Sort through the material below and copy each line with "vbframe".

──────────

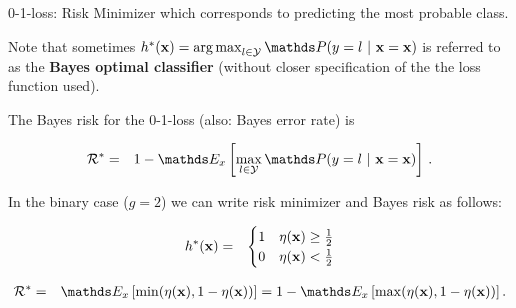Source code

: \documentclass[11pt,compress,t,notes=noshow, xcolor=table]{beamer}
\begin{document}
\begin{vbframe}{0-1-loss: Risk Minimizer}
which corresponds to predicting the most probable class. 

\vspace*{0.2cm} 

Note that sometimes $\hxbayes = \argmax_{l \in \Yspace} \P(y = l~|~ \xv = \xv)$ is referred to as the \textbf{Bayes optimal classifier} (without closer specification of the the loss function used). 

\lz 

The Bayes risk for the 0-1-loss (also: Bayes error rate) is 

\begin{eqnarray*}  
  \riskbayes &=& 1 - \E_x \left[\max_{l \in \Yspace} \P(y = l~|~ \xv = \xv)\right]\,.
\end{eqnarray*}

\lz 

In the binary case ($g = 2$) we can write risk minimizer and Bayes risk as follows:  

\begin{eqnarray*}
  h^{\ast}(\mathbf{x}) &=& \begin{cases} 1 & \eta(\mathbf{x}) \ge \frac{1}{2} \\ 0 & \eta(\mathbf{x}) < \frac{1}{2}\end{cases} \\
\end{eqnarray*}

\vspace*{-0.7cm}

\begin{eqnarray*}
  \riskbayes &=& \E_x\left[\min(\eta(\xv), 1 - \eta(\xv))\right] = 1 - \E_x\left[\max(\eta(\xv), 1 - \eta(\xv))\right] . 
\end{eqnarray*}











\end{vbframe}
\end{document}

──────────

• Exercise output
\begin{vbframe}{0-1-loss: Risk Minimizer}
\end{vbframe}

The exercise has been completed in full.